Apr 15 2008
Spatial data in SQLite
Slashgeo pointed me to a very interesting set of projects - SpatiaLite and VirtualShape. They provide a spatial data engine for the sqlite database. Think of it as the PostGIS of SQLite. It looks like this extends sqlite’s spatial capabilities far beyond the sqlite OGR driver.
SpatiaLite provides many of the basic OGC Simple Features functions - transforming geometries between projections, spatial operations of bounding boxes, and some basic functions to disect, analyze and export geometries.
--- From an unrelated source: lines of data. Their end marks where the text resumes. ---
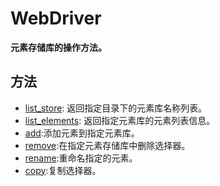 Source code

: # WebDriver 

**元素存储库的操作方法。**  

## 方法
- [list_store](./list_store.md): 返回指定目录下的元素库名称列表。
- [list_elements](./list_elements.md): 返回指定元素库的元素列表信息。
- [add](./add.md):添加元素到指定元素库。
- [remove](./remove.md):在指定元素存储库中删除选择器。
- [rename](./rename.md):重命名指定的元素。
- [copy](./copy.md):复制选择器。


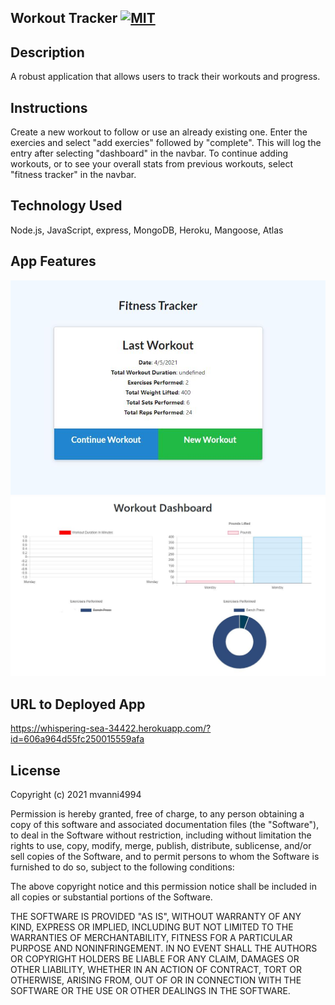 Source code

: ## Workout Tracker [![MIT](https://img.shields.io/badge/License-MIT-yellow.svg)](https://opensource.org/licenses/MIT)

## Description
A robust application that allows users to track their workouts and progress.

## Instructions
Create a new workout to follow or use an already existing one.
Enter the exercies and select "add exercies" followed by "complete".
This will log the entry after selecting "dashboard" in the navbar.
To continue adding workouts, or to see your overall stats from previous workouts, select "fitness tracker" in the navbar.

## Technology Used
Node.js, JavaScript, express, MongoDB, Heroku, Mangoose, Atlas

## App Features

![image](assets/wtMain.JPG)
![image](assets/workoutTrackerExample.JPG)


## URL to Deployed App
https://whispering-sea-34422.herokuapp.com/?id=606a964d55fc250015559afa

## License

Copyright (c) 2021 mvanni4994

Permission is hereby granted, free of charge, to any person obtaining a copy of this software and associated documentation files (the "Software"), to deal in the Software without restriction, including without limitation the rights to use, copy, modify, merge, publish, distribute, sublicense, and/or sell copies of the Software, and to permit persons to whom the Software is furnished to do so, subject to the following conditions:

The above copyright notice and this permission notice shall be included in all copies or substantial portions of the Software.

THE SOFTWARE IS PROVIDED "AS IS", WITHOUT WARRANTY OF ANY KIND, EXPRESS OR IMPLIED, INCLUDING BUT NOT LIMITED TO THE WARRANTIES OF MERCHANTABILITY, FITNESS FOR A PARTICULAR PURPOSE AND NONINFRINGEMENT. IN NO EVENT SHALL THE AUTHORS OR COPYRIGHT HOLDERS BE LIABLE FOR ANY CLAIM, DAMAGES OR OTHER LIABILITY, WHETHER IN AN ACTION OF CONTRACT, TORT OR OTHERWISE, ARISING FROM, OUT OF OR IN CONNECTION WITH THE SOFTWARE OR THE USE OR OTHER DEALINGS IN THE SOFTWARE.
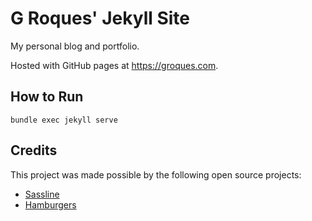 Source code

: # G Roques' Jekyll Site
My personal blog and portfolio.

Hosted with GitHub pages at https://groques.com.

## How to Run

    bundle exec jekyll serve

## Credits

This project was made possible by the following open source projects:

* [Sassline](https://sassline.com/)
* [Hamburgers](https://jonsuh.com/hamburgers/)

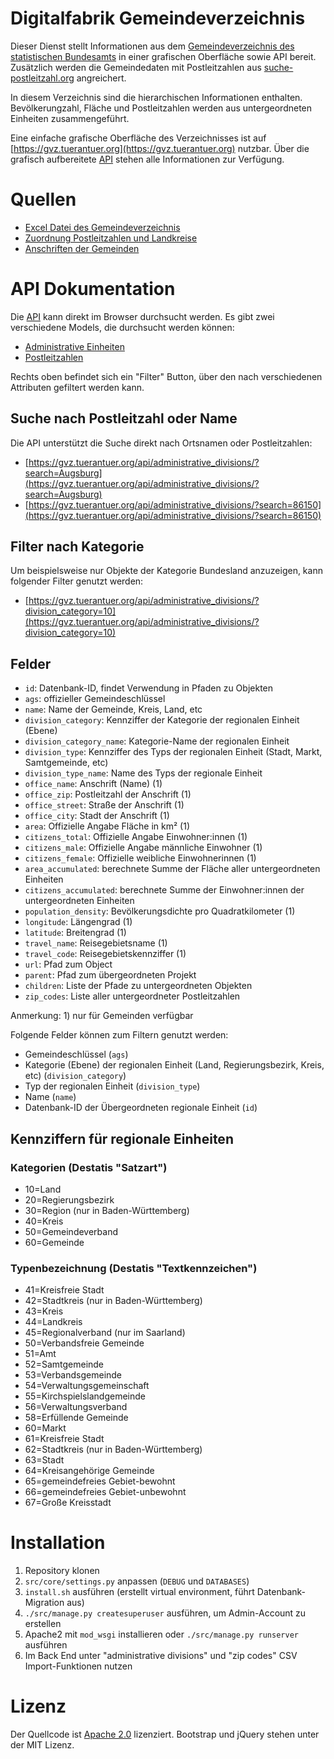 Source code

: # Digitalfabrik Gemeindeverzeichnis
Dieser Dienst stellt Informationen aus dem [Gemeindeverzeichnis des statistischen Bundesamts](https://www.destatis.de/DE/Themen/Laender-Regionen/Regionales/Gemeindeverzeichnis/_inhalt.html) in einer grafischen Oberfläche sowie API bereit. Zusätzlich werden die Gemeindedaten mit Postleitzahlen aus [suche-postleitzahl.org](https://suche-postleitzahl.org) angreichert.

In diesem Verzeichnis sind die hierarchischen Informationen enthalten. Bevölkerungzahl, Fläche und Postleitzahlen werden aus untergeordneten Einheiten zusammengeführt.

Eine einfache grafische Oberfläche des Verzeichnisses ist auf [https://gvz.tuerantuer.org](https://gvz.tuerantuer.org) nutzbar. Über die grafisch aufbereitete [API](#api-dokumentation) stehen alle Informationen zur Verfügung.

# Quellen
* [Excel Datei des Gemeindeverzeichnis](https://www.destatis.de/DE/Themen/Laender-Regionen/Regionales/Gemeindeverzeichnis/_inhalt.html)
* [Zuordnung Postleitzahlen und Landkreise](https://www.suche-postleitzahl.org/download_files/public/zuordnung_plz_ort_landkreis.csv)
* [Anschriften der Gemeinden](https://www.statistikportal.de/de/gemeindeverzeichnis)

# API Dokumentation
Die [API](https://gvz.tuerantuer.org/api/) kann direkt im Browser durchsucht werden. Es gibt zwei verschiedene Models, die durchsucht werden können:
* [Administrative Einheiten](https://gvz.tuerantuer.org/api/administrative_divisions/)
* [Postleitzahlen](https://gvz.tuerantuer.org/api/zip_codes/)

Rechts oben befindet sich ein "Filter" Button, über den nach verschiedenen Attributen gefiltert werden kann.

## Suche nach Postleitzahl oder Name
Die API unterstützt die Suche direkt nach Ortsnamen oder Postleitzahlen:
* [https://gvz.tuerantuer.org/api/administrative_divisions/?search=Augsburg](https://gvz.tuerantuer.org/api/administrative_divisions/?search=Augsburg)
* [https://gvz.tuerantuer.org/api/administrative_divisions/?search=86150](https://gvz.tuerantuer.org/api/administrative_divisions/?search=86150)

## Filter nach Kategorie
Um beispielsweise nur Objekte der Kategorie Bundesland anzuzeigen, kann folgender Filter genutzt werden:
* [https://gvz.tuerantuer.org/api/administrative_divisions/?division_category=10](https://gvz.tuerantuer.org/api/administrative_divisions/?division_category=10)

## Felder
* `id`: Datenbank-ID, findet Verwendung in Pfaden zu Objekten
* `ags`: offizieller Gemeindeschlüssel
* `name`: Name der Gemeinde, Kreis, Land, etc
* `division_category`: Kennziffer der Kategorie der regionalen Einheit (Ebene)
* `division_category_name`: Kategorie-Name der regionalen Einheit
* `division_type`: Kennziffer des Typs der regionalen Einheit (Stadt, Markt, Samtgemeinde, etc)
* `division_type_name`: Name des Typs der regionale Einheit
* `office_name`: Anschrift (Name) (1)
* `office_zip`: Postleitzahl der Anschrift (1)
* `office_street`: Straße der Anschrift (1)
* `office_city`: Stadt der Anschrift (1)
* `area`: Offizielle Angabe Fläche in km² (1)
* `citizens_total`: Offizielle Angabe Einwohner:innen (1)
* `citizens_male`: Offizielle Angabe männliche Einwohner (1)
* `citizens_female`: Offizielle weibliche Einwohnerinnen (1)
* `area_accumulated`: berechnete Summe der Fläche aller untergeordneten Einheiten
* `citizens_accumulated`: berechnete Summe der Einwohner:innen der untergeordneten Einheiten
* `population_density`: Bevölkerungsdichte pro Quadratkilometer (1)
* `longitude`: Längengrad (1)
* `latitude`: Breitengrad (1)
* `travel_name`: Reisegebietsname (1)
* `travel_code`: Reisegebietskennziffer (1)
* `url`: Pfad zum Object
* `parent`: Pfad zum übergeordneten Projekt
* `children`: Liste der Pfade zu untergeordneten Objekten
* `zip_codes`: Liste aller untergeordneter Postleitzahlen

Anmerkung: 1) nur für Gemeinden verfügbar

Folgende Felder können zum Filtern genutzt werden:
* Gemeindeschlüssel (`ags`)
* Kategorie (Ebene) der regionalen Einheit (Land, Regierungsbezirk, Kreis, etc) (`division_category`)
* Typ der regionalen Einheit (`division_type`)
* Name (`name`)
* Datenbank-ID der Übergeordneten regionale Einheit (`id`)

## Kennziffern für regionale Einheiten
### Kategorien (Destatis "Satzart")
* 10=Land
* 20=Regierungsbezirk
* 30=Region (nur in Baden-Württemberg)
* 40=Kreis
* 50=Gemeindeverband
* 60=Gemeinde

### Typenbezeichnung (Destatis "Textkennzeichen")
* 41=Kreisfreie Stadt
* 42=Stadtkreis (nur in Baden-Württemberg)
* 43=Kreis
* 44=Landkreis
* 45=Regionalverband (nur im Saarland)
* 50=Verbandsfreie Gemeinde
* 51=Amt
* 52=Samtgemeinde
* 53=Verbandsgemeinde
* 54=Verwaltungsgemeinschaft
* 55=Kirchspielslandgemeinde
* 56=Verwaltungsverband
* 58=Erfüllende Gemeinde
* 60=Markt
* 61=Kreisfreie Stadt
* 62=Stadtkreis (nur in Baden-Württemberg)
* 63=Stadt
* 64=Kreisangehörige Gemeinde
* 65=gemeindefreies Gebiet-bewohnt
* 66=gemeindefreies Gebiet-unbewohnt
* 67=Große Kreisstadt

# Installation
1. Repository klonen
2. `src/core/settings.py` anpassen (`DEBUG` und `DATABASES`)
3. `install.sh` ausführen (erstellt virtual environment, führt Datenbank-Migration aus)
4. `./src/manage.py createsuperuser` ausführen, um Admin-Account zu erstellen
5. Apache2 mit `mod_wsgi` installieren oder `./src/manage.py runserver` ausführen
6. Im Back End unter "administrative divisions" und "zip codes" CSV Import-Funktionen nutzen

# Lizenz
Der Quellcode ist [Apache 2.0](LICENSE.txt) lizenziert. Bootstrap und jQuery stehen unter der MIT Lizenz.
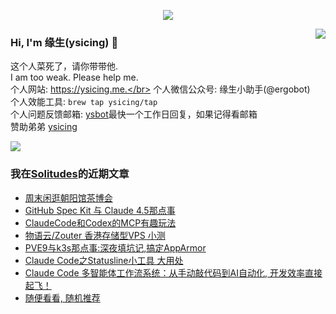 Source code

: <p align="center">
    <img align="center" src="https://github-profile-trophy.vercel.app/?username=ysicing&title=Star,Follower,Commit,Issue" style="max-width:100%;">
</p>

<img align="right" src="https://github-readme-stats.vercel.app/api?username=ysicing&show_icons=true&icon_color=805AD5&text_color=718096&bg_color=ffffff&hide_title=true" />


### Hi, I'm 缘生(ysicing) 👋

<!--
**ysicing/ysicing** is a ✨ _special_ ✨ repository because its `README.md` (this file) appears on your GitHub profile.

Here are some ideas to get you started:

- 🔭 I’m currently working on ...
- 🌱 I’m currently learning ...
- 👯 I’m looking to collaborate on ...
- 🤔 I’m looking for help with ...
- 💬 Ask me about ...
- 📫 How to reach me: ...
- 😄 Pronouns: ...
- ⚡ Fun fact: ...
- 🌈 I'm currently working on ... 😎
- 🐳 I’m currently learning go\k8s source code. 😅
- 🤔 I'm thinking about how to make more more money 😁.
- 💬 Ask me about `lao biao`
- 📫 How to reach me: mail [i@ysicing.me](mailto:i@ysicing.me) or blog [ysicing.me](https://ysicing.me) 
- sponsor: [ysicing](https://afdian.net/@ysicing)

-->

这个人菜死了，请你带带他.</br>
I am too weak. Please help me.</br>
个人网站: https://ysicing.me.</br>
个人微信公众号: 缘生小助手(@ergobot)</br>
个人效能工具: `brew tap ysicing/tap`</br>
个人问题反馈邮箱:  [ysbot](mailto:ysbot@12306.work)最快一个工作日回复，如果记得看邮箱</br>
赞助弟弟 [ysicing](https://sponsor.ysicing.net/)

![](https://komarev.com/ghpvc/?username=ysicing&color=green)

<!--events start -->

### 我在[Solitudes](https://ysicing.me)的近期文章

*  [周末闲逛朝阳馆茶博会](https://blog.ysicing.net/tea-beijing-202510/v1)
*  [GitHub Spec Kit 与 Claude 4.5那点事](https://blog.ysicing.net/ai-github-spec-kit-and-claude-code-v2/v1)
*  [ClaudeCode和Codex的MCP有趣玩法](https://blog.ysicing.net/ai/claude-code-codex-map/v1)
*  [物语云/Zouter 香港存储型VPS 小测](https://blog.ysicing.net/vps/zouter/v1)
*  [PVE9与k3s那点事:深夜填坑记,搞定AppArmor](https://blog.ysicing.net/pve9-apparmor/v1)
*  [Claude Code之Statusline小工具 大用处](https://blog.ysicing.net/claude-code/statusline/v1)
*  [Claude Code 多智能体工作流系统：从手动敲代码到AI自动化, 开发效率直接起飞！](https://blog.ysicing.net/ai/code-pilot/v1)
*  [随便看看, 随机推荐](https://ysicing.me/random/)


<!--events end -->

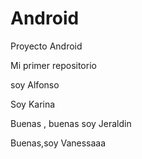 # Android
Proyecto Android

Mi primer repositorio 

soy Alfonso

Soy Karina

Buenas , buenas  soy Jeraldin

Buenas,soy Vanessaaa

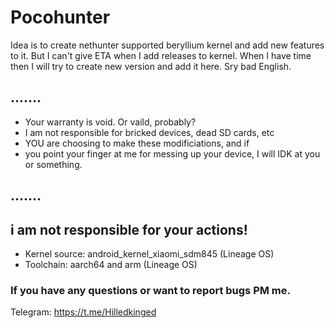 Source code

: # Pocohunter
Idea is to create nethunter supported beryllium kernel and add new features to it. But I can't give ETA when I add releases to kernel. When I have time then I will try to create new version and add it here. Sry bad English.

## .......
* Your warranty is void. Or vaild, probably?
* I am not responsible for bricked devices, dead SD cards, etc
* YOU are choosing to make these modificiations, and if 
* you point your finger at me for messing up your device, I will IDK at you or something.
## .......
## i am not responsible for your actions!


* Kernel source: android_kernel_xiaomi_sdm845 (Lineage OS)
* Toolchain: aarch64 and arm (Lineage OS)
### If you have any questions or want to report bugs PM me.
Telegram: https://t.me/Hilledkinged
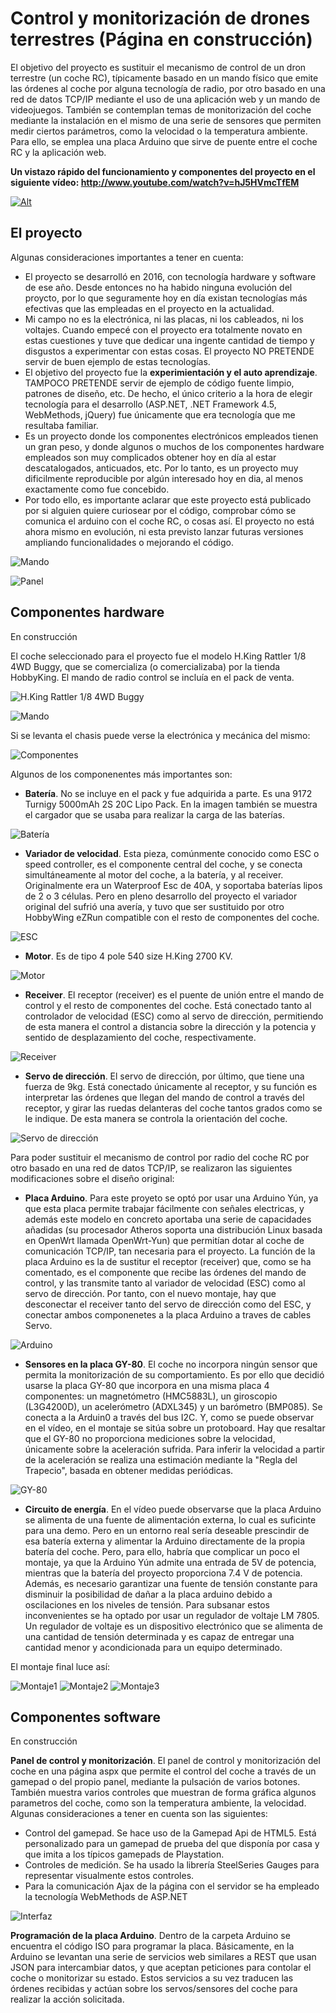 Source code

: # Control y monitorización de drones terrestres (Página en construcción)

El objetivo del proyecto es sustituir el mecanismo de control de un dron terrestre (un coche RC), típicamente basado en un mando físico que emite las órdenes al coche por alguna tecnología de radio, por otro basado en una red de datos TCP/IP mediante el uso de una aplicación web y un mando de videojuegos. También se contemplan temas de monitorización del coche mediante la instalación en el mismo de una serie de sensores que permiten medir ciertos parámetros, como la velocidad o la temperatura ambiente. Para ello, se emplea una placa Arduino que sirve de puente entre el coche RC y la aplicación web.

**Un vistazo rápido del funcionamiento y componentes del proyecto en el siguiente vídeo: http://www.youtube.com/watch?v=hJ5HVmcTfEM**

[![Alt](http://img.youtube.com/vi/hJ5HVmcTfEM/0.jpg)](http://www.youtube.com/watch?v=hJ5HVmcTfEM "Title")

## El proyecto

Algunas consideraciones importantes a tener en cuenta:

 * El proyecto se desarrolló en 2016, con tecnología hardware y software de ese año. Desde entonces no ha habido ninguna evolución del proycto, por lo que seguramente hoy en día existan tecnologías más efectivas que las empleadas en el proyecto en la actualidad. 
 * Mi campo no es la electrónica, ni las placas, ni los cableados, ni los voltajes. Cuando empecé con el proyecto era totalmente novato en estas cuestiones y tuve que dedicar una ingente cantidad de tiempo y disgustos a experimentar con estas cosas. El proyecto NO PRETENDE servir de buen ejemplo de estas tecnologías.
 * El objetivo del proyecto fue la **experimientación y el auto aprendizaje**. TAMPOCO PRETENDE servir de ejemplo de código fuente limpio, patrones de diseño, etc. De hecho, el único criterio a la hora de elegir tecnología para el desarrollo (ASP.NET, .NET Framework 4.5, WebMethods, jQuery) fue únicamente que era tecnología que me resultaba familiar.
 * Es un proyecto donde los componentes electrónicos empleados tienen un gran peso, y donde algunos o muchos de los componentes hardware empleados son muy complicados obtener hoy en día al estar descatalogados, anticuados, etc. Por lo tanto, es un proyecto muy dificilmente reproducible por algún interesado hoy en dia, al menos exactamente como fue concebido.
 * Por todo ello, es importante aclarar que este proyecto está publicado por si alguien quiere curiosear por el código, comprobar cómo se comunica el arduino con el coche RC, o cosas así. El proyecto no está ahora mismo en evolución, ni esta previsto lanzar futuras versiones ampliando funcionalidades o mejorando el código.

![Mando](img/mando2.jpg "Mando de control")

![Panel](img/panel.png "Panel de control")

## Componentes hardware

En construcción

El coche seleccionado para el proyecto fue el modelo H.King Rattler 1/8 4WD Buggy, que se comercializa (o comercializaba) por la tienda HobbyKing. El mando de radio control se incluía en el pack de venta.

![H.King Rattler 1/8 4WD Buggy](img/RC.jpg "H.King Rattler 1/8 4WD Buggy")

![Mando](img/mando.jpg "Mando de control")

Si se levanta el chasis puede verse la electrónica y mecánica del mismo:

![Componentes](img/componentes.jpg "Componentes")

Algunos de los componenentes más importantes son:

 * **Batería**. No se incluye en el pack y fue adquirida a parte. Es una 9172 Turnigy 5000mAh 2S 20C Lipo Pack. En la imagen también se muestra el cargador que se usaba para realizar la carga de las baterías.

 ![Batería](img/bateria.jpg "9172 Turnigy 5000mAh 2S 20C Lipo Pack")
 
 * **Variador de velocidad**. Esta pieza, comúnmente conocido como ESC o speed controller, es el componente central del coche, y se conecta simultáneamente al motor del coche, a la batería, y al receiver. Originalmente era un Waterproof Esc de 40A, y soportaba baterías lipos de 2 o 3 células. Pero en pleno desarrollo del proyecto  el variador original del sufrió una avería, y tuvo que ser sustituido por otro HobbyWing eZRun compatible con el resto de componentes del coche.

![ESC](img/esc.jpg "HobbyWing eZRun")

 * **Motor**. Es de tipo 4 pole 540 size H.King 2700 KV.

![Motor](img/motor.jpg "Motor")

 * **Receiver**. El receptor (receiver) es el puente de unión entre el mando de control y el resto de componentes del coche. Está conectado tanto al controlador de velocidad (ESC) como al servo de dirección, permitiendo de esta manera el control a distancia sobre la dirección y la potencia y sentido de desplazamiento del coche, respectivamente.

![Receiver](img/receiver.jpg "Receiver")

 * **Servo de dirección**. El servo de dirección, por último, que tiene una fuerza de 9kg. Está conectado únicamente al receptor, y su función es interpretar las órdenes que llegan del mando de control a través del receptor, y girar las ruedas delanteras del coche tantos grados como se le indique. De esta manera se controla la orientación del coche.

![Servo de dirección](img/servo.jpg "Servo de dirección")


Para poder sustituir el mecanismo de control por radio del coche RC por otro basado en una red de datos TCP/IP, se realizaron las siguientes modificaciones sobre el diseño original:

* **Placa Arduino**. Para este proyeto se optó por usar una Arduino Yún, ya que esta placa permite trabajar fácilmente con señales electricas, y además este modelo en concreto aportaba una serie de capacidades añadidas (su procesador Atheros soporta una distribución Linux basada en OpenWrt llamada OpenWrt-Yun) que permitían dotar al coche de comunicación TCP/IP, tan necesaria para el proyecto. La función de la placa Arduino es la de sustitur el receptor (receiver) que, como se ha comentado, es el componente que recibe las órdenes del mando de control, y las transmite tanto al variador de velocidad (ESC) como al servo de dirección. Por tanto, con el nuevo montaje, hay que desconectar el receiver tanto del servo de dirección como del ESC, y conectar ambos componenetes a la placa Arduino a traves de cables Servo.

![Arduino](img/arduino.jpg "Arduino")

* **Sensores en la placa GY-80**. El coche no incorpora ningún sensor que permita la monitorización de su comportamiento. Es por ello que decidió usarse la placa GY-80 que incorpora en una misma placa 4 componentes: un magnetómetro (HMC5883L), un giroscopio (L3G4200D), un acelerómetro (ADXL345) y un barómetro (BMP085). Se conecta a la Arduin0 a través del bus I2C. Y, como se puede observar en el vídeo, en el montaje se sitúa sobre un protoboard. Hay que resaltar que el GY-80 no proporciona mediciones sobre la velocidad, únicamente sobre la aceleración sufrida. Para inferir la velocidad a partir de la aceleración se realiza una estimación mediante la "Regla del Trapecio", basada en obtener medidas periódicas.

![GY-80](img/gy-80.jpg "GY-80")

* **Circuito de energía**. En el vídeo puede observarse que la placa Arduino se alimenta de una fuente de alimentación externa, lo cual es suficinte para una demo. Pero en un entorno real sería deseable prescindir de esa batería externa y alimentar la Arduino directamente de la propia batería del coche. Pero, para ello, habría que complicar un poco el montaje, ya que la Arduino Yún admite una entrada de 5V de potencia, mientras que la batería del proyecto proporciona 7.4 V de potencia. Además, es necesario garantizar una fuente de tensión constante para disminuir la posibilidad de dañar a la placa arduino debido a oscilaciones en los niveles de tensión. Para subsanar estos inconvenientes se ha optado por usar un regulador de voltaje LM 7805. Un regulador de voltaje es un dispositivo electrónico que se alimenta de una cantidad de tensión determinada y es capaz de entregar una cantidad menor y acondicionada para un equipo determinado.

El montaje final luce así:

![Montaje1](img/montaje1.jpg "Montaje1")
![Montaje2](img/montaje2.jpg "Montaje2")
![Montaje3](img/montaje3.jpg "Montaje3")

## Componentes software

En construcción

**Panel de control y monitorización**. El panel de control y monitorización del coche en una página aspx que permite el control del coche a través de un gamepad o del propio panel, mediante la pulsación de varios botones. También muestra varios controles que muestran de forma gráfica algunos parametros del coche, como son la temperatura ambiente, la velocidad. Algunas consideraciones a tener en cuenta son las siguientes:
* Control del gamepad. Se hace uso de la Gamepad Api de HTML5. Está personalizado para un gamepad de prueba del que disponía por casa y que imita a los típicos gamepads de Playstation.
* Controles de medición. Se ha usado la librería SteelSeries Gauges para representar visualmente estos controles.
* Para la comunicación Ajax de la página con el servidor se ha empleado la tecnología WebMethods de ASP.NET

![Interfaz](img/interfaz.png "Interfaz")

**Programación de la placa Arduino**. Dentro de la carpeta Arduino se encuentra el código ISO para programar la placa. Básicamente, en la Arduino se levantan una serie de servicios web similares a REST que usan JSON para intercambiar datos, y que aceptan peticiones para contolar el coche o monitorizar su estado. Estos servicios a su vez traducen las órdenes recibidas y actúan sobre los servos/sensores del coche para realizar la acción solicitada.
VirtualShape provides the really neat ability to access a shapefile using the SpatiaLite/SQlite interface without having to import a copy - it reads directly off the shapefile by exposing the shapefile and its attributes as a “virtual table”. I can think of a million uses for this. For example, lets say you have a shapefile of US counties and the number of voter in the 2004 election as an attribute in the dbf. You want to find the total voter count in each state:
$ ls -1 counties.*
counties.dbf
counties.prj
counties.shp
counties.shx
$ sqlite3 test.db
sqlite> .load 'SpatiaLite.so'
sqlite> .load 'VirtualShape.so'
sqlite> CREATE virtual table virtual_counties using VirtualShape(counties);
sqlite> select sum(voters) as total_voters, state_name
from virtual_counties
group by state_name
order by total_voters desc;
9830550.0|California
7563055.0|Florida
7346779.0|Texas
...
Now this is fairly straightforward non-spatial SQL but the ability to run it against a shapfile without having to export to an intermediate data format is a very valuable tool.
Links:
When to use SQlite.
A video presentation by Richard Hipp (the author of sqlite).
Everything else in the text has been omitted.